**Input data:**
=== Begin Enclosure ===
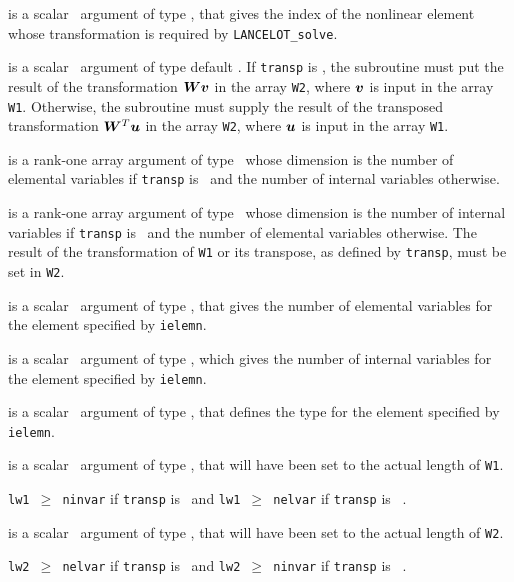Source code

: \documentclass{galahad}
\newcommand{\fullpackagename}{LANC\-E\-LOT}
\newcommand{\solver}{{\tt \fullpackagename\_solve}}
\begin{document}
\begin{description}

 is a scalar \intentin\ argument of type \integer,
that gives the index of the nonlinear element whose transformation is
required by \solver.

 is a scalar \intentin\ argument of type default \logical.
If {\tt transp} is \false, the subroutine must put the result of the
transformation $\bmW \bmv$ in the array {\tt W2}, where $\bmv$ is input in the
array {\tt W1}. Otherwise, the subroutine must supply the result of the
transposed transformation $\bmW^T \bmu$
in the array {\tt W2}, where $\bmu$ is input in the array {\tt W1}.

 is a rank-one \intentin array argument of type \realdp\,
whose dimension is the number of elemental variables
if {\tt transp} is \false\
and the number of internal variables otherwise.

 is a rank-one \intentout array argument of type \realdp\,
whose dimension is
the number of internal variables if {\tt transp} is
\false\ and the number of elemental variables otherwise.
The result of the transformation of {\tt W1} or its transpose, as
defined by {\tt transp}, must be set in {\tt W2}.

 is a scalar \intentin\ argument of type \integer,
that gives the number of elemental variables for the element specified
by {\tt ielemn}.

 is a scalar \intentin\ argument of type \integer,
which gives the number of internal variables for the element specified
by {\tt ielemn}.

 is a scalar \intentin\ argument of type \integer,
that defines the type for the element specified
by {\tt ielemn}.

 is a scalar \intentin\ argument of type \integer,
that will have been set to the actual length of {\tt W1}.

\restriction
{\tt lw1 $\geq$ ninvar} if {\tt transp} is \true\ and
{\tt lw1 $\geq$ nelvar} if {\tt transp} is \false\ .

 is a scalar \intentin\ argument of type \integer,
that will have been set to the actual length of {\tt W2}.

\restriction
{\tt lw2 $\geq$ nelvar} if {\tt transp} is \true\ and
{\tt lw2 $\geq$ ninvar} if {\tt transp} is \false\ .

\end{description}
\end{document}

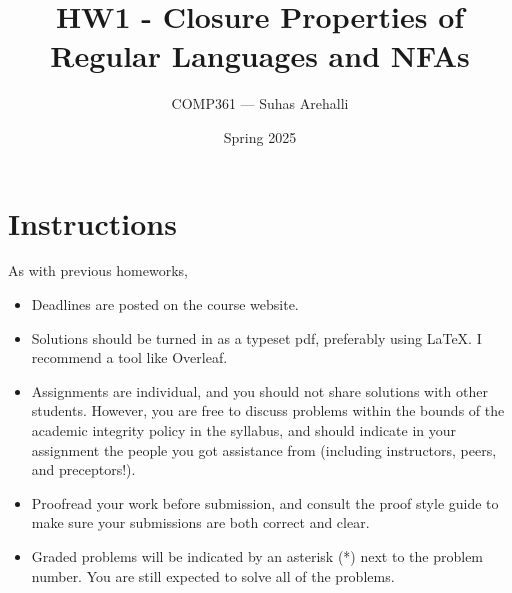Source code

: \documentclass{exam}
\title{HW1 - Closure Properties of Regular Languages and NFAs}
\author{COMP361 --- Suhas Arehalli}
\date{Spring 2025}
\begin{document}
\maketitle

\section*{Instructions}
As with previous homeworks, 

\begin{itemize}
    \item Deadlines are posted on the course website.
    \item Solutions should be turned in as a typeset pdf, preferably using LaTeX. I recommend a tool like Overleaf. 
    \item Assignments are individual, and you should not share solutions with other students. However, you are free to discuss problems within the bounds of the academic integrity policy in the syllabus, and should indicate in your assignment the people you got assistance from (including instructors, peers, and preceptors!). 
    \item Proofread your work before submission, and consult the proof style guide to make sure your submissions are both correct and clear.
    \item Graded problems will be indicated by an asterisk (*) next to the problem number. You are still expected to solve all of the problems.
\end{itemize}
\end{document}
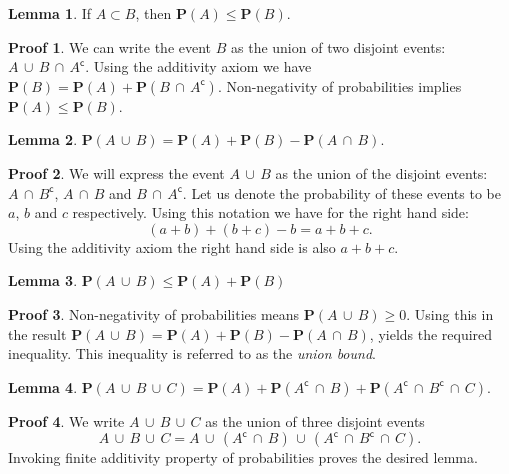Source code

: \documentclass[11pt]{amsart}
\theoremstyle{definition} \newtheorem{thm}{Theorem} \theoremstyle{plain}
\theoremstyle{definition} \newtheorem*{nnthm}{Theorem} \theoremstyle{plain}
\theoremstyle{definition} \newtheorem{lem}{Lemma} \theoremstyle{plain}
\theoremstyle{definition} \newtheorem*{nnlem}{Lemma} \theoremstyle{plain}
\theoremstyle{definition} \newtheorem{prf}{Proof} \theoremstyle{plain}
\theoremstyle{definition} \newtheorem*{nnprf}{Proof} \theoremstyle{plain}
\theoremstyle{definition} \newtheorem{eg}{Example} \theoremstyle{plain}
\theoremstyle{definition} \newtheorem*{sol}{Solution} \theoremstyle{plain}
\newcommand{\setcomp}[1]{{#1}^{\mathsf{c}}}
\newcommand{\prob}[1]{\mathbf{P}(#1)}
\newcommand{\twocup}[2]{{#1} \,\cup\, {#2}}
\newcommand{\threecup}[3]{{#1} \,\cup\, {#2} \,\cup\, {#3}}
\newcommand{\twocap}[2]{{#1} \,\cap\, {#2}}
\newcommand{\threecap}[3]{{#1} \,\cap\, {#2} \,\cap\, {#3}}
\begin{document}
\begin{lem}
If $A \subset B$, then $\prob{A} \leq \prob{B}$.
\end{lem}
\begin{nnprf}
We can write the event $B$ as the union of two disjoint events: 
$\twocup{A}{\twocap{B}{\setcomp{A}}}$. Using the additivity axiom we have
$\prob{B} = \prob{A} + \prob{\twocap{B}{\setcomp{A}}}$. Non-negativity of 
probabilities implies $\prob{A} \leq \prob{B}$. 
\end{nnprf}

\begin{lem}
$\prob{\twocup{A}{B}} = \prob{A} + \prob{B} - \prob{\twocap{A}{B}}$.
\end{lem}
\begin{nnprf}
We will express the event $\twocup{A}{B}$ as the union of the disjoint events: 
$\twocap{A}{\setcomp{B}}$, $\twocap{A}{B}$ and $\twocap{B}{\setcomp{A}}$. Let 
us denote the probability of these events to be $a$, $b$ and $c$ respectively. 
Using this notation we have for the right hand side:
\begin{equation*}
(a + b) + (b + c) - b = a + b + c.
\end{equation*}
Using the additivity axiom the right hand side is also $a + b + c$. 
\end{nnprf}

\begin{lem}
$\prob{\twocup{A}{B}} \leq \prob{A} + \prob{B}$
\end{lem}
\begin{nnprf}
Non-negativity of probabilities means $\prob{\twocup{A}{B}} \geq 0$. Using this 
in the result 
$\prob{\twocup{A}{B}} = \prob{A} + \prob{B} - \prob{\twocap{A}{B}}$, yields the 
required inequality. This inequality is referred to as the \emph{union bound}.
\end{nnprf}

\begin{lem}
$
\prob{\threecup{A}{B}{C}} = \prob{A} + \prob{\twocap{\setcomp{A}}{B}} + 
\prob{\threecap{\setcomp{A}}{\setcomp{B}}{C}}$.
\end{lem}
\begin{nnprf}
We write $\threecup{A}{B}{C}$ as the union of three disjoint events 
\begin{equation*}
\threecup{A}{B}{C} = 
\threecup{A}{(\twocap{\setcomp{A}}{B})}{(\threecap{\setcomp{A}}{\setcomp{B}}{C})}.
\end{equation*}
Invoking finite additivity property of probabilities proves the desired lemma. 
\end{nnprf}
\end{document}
=== End Enclosure ===
**What needs to be done:**
Omit every picture, and please return the entries exactly from the first line through the line with "required by \solver.", both included.

**Problem solution:**
Source code

: \documentclass{galahad}
\newcommand{\fullpackagename}{LANC\-E\-LOT}
\newcommand{\solver}{{\tt \fullpackagename\_solve}}
\begin{document}
\begin{description}

 is a scalar \intentin\ argument of type \integer,
that gives the index of the nonlinear element whose transformation is
required by \solver.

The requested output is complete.